According to reports, during the bail hearing, the prosecution argued that bail should have been withheld for at least 9 months to give the investigators more time to piece together information that would allegedly show even more deep-rooted wrongdoing within the Police Department — a well-coordinated rogue operation among officers.

Bradley, in speaking to reporters after the hearing, classified that line of reasoning in the arguments of the prosecution as worrisome.

According to Bradley, there was an explicit assertion in the arguments of the prosecution that officers at the highest level of the Police Department are in a working relationship with drug cartels and their agents.

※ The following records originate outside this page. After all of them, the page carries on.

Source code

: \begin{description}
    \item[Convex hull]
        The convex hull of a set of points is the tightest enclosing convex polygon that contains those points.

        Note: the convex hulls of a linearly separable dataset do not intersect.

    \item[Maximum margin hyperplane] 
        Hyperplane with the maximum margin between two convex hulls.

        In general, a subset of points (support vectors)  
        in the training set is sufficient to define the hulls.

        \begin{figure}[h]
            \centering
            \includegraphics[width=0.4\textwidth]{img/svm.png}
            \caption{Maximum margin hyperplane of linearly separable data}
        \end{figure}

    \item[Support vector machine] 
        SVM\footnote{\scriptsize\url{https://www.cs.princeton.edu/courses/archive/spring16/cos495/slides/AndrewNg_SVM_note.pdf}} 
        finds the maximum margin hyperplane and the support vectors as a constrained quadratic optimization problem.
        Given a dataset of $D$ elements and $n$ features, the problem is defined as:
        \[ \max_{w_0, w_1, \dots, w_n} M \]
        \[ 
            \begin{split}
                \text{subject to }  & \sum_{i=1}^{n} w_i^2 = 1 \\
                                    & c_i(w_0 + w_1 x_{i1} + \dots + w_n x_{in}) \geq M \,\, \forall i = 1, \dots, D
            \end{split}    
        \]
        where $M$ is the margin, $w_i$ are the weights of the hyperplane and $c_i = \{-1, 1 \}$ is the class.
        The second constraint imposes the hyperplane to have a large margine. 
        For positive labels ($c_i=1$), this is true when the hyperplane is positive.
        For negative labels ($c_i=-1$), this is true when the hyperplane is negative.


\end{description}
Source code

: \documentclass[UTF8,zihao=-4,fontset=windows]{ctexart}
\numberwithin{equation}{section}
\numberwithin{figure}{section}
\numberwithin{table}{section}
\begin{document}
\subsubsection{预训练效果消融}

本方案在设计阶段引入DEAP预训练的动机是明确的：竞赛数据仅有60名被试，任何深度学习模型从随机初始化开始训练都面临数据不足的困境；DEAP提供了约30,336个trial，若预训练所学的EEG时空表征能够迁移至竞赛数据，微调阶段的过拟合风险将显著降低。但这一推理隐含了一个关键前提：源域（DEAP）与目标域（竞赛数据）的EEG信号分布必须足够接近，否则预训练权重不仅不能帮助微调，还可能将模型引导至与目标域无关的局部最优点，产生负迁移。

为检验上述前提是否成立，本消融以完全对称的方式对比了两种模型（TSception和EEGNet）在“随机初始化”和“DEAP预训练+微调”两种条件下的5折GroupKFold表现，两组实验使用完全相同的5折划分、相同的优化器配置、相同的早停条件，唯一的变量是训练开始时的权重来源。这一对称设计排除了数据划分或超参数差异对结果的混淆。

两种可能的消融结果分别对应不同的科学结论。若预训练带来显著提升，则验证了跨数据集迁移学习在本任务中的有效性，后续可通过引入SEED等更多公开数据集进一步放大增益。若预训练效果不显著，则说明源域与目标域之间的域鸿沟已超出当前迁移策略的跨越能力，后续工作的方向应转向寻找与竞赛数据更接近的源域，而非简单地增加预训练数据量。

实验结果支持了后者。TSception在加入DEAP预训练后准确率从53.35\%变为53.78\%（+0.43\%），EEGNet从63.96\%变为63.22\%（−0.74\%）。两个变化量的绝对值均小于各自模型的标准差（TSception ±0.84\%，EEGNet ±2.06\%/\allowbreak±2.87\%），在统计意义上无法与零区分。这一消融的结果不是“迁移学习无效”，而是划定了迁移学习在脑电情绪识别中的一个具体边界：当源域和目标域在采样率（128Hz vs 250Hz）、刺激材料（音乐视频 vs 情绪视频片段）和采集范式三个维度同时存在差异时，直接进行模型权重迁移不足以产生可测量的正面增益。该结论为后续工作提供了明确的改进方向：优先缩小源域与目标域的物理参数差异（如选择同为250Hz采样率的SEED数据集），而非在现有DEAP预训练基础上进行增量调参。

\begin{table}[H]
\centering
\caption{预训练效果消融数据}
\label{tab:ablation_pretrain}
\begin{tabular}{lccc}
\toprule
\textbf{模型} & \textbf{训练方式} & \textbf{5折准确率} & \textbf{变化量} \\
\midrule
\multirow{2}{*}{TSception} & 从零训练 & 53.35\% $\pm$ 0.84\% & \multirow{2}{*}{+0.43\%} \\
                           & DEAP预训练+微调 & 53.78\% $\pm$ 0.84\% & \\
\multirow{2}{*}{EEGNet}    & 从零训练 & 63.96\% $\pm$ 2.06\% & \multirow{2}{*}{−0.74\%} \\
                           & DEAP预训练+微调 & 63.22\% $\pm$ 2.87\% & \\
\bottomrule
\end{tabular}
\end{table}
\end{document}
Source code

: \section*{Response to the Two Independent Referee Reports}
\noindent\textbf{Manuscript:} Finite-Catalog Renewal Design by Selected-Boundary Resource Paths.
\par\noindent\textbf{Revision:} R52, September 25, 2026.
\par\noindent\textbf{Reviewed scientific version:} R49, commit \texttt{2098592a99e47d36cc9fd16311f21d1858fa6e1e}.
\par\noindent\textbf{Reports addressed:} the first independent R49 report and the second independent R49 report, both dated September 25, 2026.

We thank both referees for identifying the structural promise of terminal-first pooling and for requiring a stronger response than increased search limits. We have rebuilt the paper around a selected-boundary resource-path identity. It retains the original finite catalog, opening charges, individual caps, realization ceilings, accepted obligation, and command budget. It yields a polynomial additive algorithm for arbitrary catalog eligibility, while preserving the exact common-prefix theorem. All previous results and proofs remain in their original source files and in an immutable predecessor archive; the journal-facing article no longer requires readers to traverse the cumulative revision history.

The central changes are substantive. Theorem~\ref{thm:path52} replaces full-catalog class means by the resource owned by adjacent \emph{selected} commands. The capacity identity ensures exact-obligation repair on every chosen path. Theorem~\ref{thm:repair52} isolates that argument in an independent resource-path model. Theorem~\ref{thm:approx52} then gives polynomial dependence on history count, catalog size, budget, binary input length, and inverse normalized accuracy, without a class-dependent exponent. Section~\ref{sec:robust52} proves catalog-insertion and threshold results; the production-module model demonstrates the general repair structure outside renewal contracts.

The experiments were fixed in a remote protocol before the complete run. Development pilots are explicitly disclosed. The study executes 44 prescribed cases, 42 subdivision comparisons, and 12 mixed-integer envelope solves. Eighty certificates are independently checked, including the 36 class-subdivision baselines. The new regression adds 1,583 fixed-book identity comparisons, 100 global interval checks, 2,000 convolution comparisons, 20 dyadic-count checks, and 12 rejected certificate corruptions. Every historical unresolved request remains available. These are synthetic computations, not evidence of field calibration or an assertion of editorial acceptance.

“It is a frightening thing to tell us, that the Police Department in this country has been infiltrated by cartels and cartel agents,” Bradley commented.

He added, “We mi think we noh safe; well now we really noh safe if half of this is true — that the men and women we pay to protect us are using their training, their weapons, their access to information….,” Bradley said before digressing to point out that these officers who are assigned to special units and intelligence operations are able to tap our phones at any time.

He calls the argument presented in an effort to keep the men imprisoned very serious and says the Commissioner of Police would have some questions to answer.

“In a determined effort to keep them in jail on the grounds that these are extremely dangerous people who are hell-bent on committing very, very serious crimes. What if we go the other route, that they can assassinate Minister of Government, that they can take out people who are journalists who may be asking questions. This is a very, very serious matter, and is all that I can say having heard it,” Bradley remarked.